EXERCISE OBJECTIVE: Write out, word for word, only the data from its first line to the line containing "5. **Register the".

GIVEN RECORDS:

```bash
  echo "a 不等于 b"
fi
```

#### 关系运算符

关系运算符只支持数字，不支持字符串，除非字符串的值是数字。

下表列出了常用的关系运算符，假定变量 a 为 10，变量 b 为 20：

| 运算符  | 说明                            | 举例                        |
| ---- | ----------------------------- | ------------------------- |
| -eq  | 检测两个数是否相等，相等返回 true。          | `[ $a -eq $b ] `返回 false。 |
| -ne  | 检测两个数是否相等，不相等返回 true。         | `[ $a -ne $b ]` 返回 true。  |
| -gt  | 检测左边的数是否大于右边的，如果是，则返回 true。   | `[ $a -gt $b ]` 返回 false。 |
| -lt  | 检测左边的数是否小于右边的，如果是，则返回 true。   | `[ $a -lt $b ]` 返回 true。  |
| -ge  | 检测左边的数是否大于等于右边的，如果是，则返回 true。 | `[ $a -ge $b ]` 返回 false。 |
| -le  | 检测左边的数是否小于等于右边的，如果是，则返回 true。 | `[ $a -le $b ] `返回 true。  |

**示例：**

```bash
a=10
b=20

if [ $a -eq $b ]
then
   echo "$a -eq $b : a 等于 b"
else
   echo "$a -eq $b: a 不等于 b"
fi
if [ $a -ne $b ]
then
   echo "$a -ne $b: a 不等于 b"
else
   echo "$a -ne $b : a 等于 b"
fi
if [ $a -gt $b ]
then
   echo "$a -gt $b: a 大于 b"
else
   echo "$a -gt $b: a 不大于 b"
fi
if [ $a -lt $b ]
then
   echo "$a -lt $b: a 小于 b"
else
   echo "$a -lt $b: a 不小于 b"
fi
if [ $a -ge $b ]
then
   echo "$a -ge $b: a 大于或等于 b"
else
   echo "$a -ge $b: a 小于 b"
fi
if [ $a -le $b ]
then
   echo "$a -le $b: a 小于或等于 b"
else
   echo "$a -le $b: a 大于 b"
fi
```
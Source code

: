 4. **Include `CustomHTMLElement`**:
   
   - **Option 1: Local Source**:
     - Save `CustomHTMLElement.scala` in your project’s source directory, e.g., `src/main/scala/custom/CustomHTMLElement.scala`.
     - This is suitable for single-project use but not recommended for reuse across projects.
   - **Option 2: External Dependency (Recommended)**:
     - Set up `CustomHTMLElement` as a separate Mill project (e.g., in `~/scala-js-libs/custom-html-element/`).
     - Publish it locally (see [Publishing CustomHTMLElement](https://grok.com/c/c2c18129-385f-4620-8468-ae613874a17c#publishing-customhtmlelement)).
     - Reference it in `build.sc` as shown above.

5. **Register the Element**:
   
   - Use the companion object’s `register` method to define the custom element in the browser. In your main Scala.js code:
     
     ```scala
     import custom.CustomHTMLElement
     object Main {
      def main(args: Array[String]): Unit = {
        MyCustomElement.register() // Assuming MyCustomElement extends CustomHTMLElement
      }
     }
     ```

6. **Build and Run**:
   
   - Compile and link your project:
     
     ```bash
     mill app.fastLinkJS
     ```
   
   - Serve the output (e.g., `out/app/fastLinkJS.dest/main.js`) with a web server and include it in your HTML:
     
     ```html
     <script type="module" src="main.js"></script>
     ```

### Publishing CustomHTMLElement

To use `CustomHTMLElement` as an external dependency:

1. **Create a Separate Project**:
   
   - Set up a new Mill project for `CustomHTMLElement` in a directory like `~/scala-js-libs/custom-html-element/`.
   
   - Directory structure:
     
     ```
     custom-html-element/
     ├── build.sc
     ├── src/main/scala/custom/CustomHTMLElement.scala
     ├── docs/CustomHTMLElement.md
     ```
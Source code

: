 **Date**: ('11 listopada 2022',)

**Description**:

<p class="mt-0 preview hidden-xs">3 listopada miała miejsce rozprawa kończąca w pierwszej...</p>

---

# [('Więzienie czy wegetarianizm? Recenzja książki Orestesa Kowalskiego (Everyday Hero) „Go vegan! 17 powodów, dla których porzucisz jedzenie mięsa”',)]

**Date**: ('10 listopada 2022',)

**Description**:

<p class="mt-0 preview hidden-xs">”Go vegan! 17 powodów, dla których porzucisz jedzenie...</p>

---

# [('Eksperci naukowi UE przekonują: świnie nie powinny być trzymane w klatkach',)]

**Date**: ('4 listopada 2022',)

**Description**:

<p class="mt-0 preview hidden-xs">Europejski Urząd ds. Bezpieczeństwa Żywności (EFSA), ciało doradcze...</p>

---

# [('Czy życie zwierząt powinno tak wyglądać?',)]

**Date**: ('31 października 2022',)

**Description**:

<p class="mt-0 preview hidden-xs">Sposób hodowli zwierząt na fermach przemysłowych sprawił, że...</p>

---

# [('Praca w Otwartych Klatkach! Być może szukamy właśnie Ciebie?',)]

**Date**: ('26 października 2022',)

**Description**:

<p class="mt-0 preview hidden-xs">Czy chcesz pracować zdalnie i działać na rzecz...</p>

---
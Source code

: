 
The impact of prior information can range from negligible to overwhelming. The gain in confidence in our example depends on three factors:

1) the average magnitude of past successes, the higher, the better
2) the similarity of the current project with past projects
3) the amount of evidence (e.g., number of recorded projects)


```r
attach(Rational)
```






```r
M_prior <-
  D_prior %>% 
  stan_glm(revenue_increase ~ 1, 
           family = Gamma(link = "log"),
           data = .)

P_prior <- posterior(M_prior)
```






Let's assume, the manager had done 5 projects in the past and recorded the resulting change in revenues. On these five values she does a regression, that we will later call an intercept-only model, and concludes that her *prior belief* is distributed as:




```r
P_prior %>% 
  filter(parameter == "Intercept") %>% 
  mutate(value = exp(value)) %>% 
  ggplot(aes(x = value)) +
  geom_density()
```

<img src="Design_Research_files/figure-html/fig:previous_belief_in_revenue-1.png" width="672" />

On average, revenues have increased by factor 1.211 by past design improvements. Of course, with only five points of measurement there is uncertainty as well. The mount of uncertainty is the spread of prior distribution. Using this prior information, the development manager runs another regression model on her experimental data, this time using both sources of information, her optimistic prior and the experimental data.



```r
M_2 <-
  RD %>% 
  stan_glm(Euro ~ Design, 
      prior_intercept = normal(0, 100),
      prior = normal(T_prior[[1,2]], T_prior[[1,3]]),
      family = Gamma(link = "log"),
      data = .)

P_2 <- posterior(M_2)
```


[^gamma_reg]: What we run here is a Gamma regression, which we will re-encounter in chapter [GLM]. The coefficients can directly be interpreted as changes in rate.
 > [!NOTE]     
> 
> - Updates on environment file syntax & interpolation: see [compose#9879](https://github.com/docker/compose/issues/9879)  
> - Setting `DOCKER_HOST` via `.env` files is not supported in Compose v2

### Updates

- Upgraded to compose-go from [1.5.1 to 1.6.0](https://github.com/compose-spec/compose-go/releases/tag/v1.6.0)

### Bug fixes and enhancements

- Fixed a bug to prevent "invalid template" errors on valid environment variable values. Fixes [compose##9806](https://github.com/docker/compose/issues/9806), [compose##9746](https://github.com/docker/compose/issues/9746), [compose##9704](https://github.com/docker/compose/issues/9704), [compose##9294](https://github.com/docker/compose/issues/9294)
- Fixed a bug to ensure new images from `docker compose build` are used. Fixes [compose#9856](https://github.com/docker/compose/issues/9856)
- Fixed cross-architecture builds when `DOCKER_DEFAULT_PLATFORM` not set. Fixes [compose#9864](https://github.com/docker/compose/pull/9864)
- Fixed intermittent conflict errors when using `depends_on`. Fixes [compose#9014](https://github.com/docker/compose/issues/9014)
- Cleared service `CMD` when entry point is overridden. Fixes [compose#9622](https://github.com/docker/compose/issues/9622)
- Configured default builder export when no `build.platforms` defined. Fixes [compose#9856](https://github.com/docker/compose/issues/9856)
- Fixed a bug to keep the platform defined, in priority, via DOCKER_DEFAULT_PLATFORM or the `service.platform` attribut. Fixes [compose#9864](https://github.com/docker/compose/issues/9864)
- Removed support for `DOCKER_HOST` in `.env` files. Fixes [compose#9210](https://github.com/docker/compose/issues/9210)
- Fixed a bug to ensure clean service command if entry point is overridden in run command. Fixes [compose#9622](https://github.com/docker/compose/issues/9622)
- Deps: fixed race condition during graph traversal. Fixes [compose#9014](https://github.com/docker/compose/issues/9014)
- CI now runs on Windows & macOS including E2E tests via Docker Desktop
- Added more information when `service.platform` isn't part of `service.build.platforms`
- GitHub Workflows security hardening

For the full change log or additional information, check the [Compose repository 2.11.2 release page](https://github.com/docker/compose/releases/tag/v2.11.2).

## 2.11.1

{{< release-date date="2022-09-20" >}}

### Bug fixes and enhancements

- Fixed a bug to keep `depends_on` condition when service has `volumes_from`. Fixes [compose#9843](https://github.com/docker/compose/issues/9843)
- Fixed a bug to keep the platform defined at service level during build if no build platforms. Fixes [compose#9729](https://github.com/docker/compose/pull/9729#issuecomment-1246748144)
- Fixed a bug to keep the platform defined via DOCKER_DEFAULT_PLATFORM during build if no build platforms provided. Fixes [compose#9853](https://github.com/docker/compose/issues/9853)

ANSWER SPACE:
```bash
  echo "a 不等于 b"
fi
```

#### 关系运算符

关系运算符只支持数字，不支持字符串，除非字符串的值是数字。

下表列出了常用的关系运算符，假定变量 a 为 10，变量 b 为 20：

| 运算符  | 说明                            | 举例                        |
| ---- | ----------------------------- | ------------------------- |
| -eq  | 检测两个数是否相等，相等返回 true。          | `[ $a -eq $b ] `返回 false。 |
| -ne  | 检测两个数是否相等，不相等返回 true。         | `[ $a -ne $b ]` 返回 true。  |
| -gt  | 检测左边的数是否大于右边的，如果是，则返回 true。   | `[ $a -gt $b ]` 返回 false。 |
| -lt  | 检测左边的数是否小于右边的，如果是，则返回 true。   | `[ $a -lt $b ]` 返回 true。  |
| -ge  | 检测左边的数是否大于等于右边的，如果是，则返回 true。 | `[ $a -ge $b ]` 返回 false。 |
| -le  | 检测左边的数是否小于等于右边的，如果是，则返回 true。 | `[ $a -le $b ] `返回 true。  |

**示例：**

```bash
a=10
b=20

if [ $a -eq $b ]
then
   echo "$a -eq $b : a 等于 b"
else
   echo "$a -eq $b: a 不等于 b"
fi
if [ $a -ne $b ]
then
   echo "$a -ne $b: a 不等于 b"
else
   echo "$a -ne $b : a 等于 b"
fi
if [ $a -gt $b ]
then
   echo "$a -gt $b: a 大于 b"
else
   echo "$a -gt $b: a 不大于 b"
fi
if [ $a -lt $b ]
then
   echo "$a -lt $b: a 小于 b"
else
   echo "$a -lt $b: a 不小于 b"
fi
if [ $a -ge $b ]
then
   echo "$a -ge $b: a 大于或等于 b"
else
   echo "$a -ge $b: a 小于 b"
fi
if [ $a -le $b ]
then
   echo "$a -le $b: a 小于或等于 b"
else
   echo "$a -le $b: a 大于 b"
fi
```
Source code

: 4. **Include `CustomHTMLElement`**:
   
   - **Option 1: Local Source**:
     - Save `CustomHTMLElement.scala` in your project’s source directory, e.g., `src/main/scala/custom/CustomHTMLElement.scala`.
     - This is suitable for single-project use but not recommended for reuse across projects.
   - **Option 2: External Dependency (Recommended)**:
     - Set up `CustomHTMLElement` as a separate Mill project (e.g., in `~/scala-js-libs/custom-html-element/`).
     - Publish it locally (see [Publishing CustomHTMLElement](https://grok.com/c/c2c18129-385f-4620-8468-ae613874a17c#publishing-customhtmlelement)).
     - Reference it in `build.sc` as shown above.

5. **Register the Element**:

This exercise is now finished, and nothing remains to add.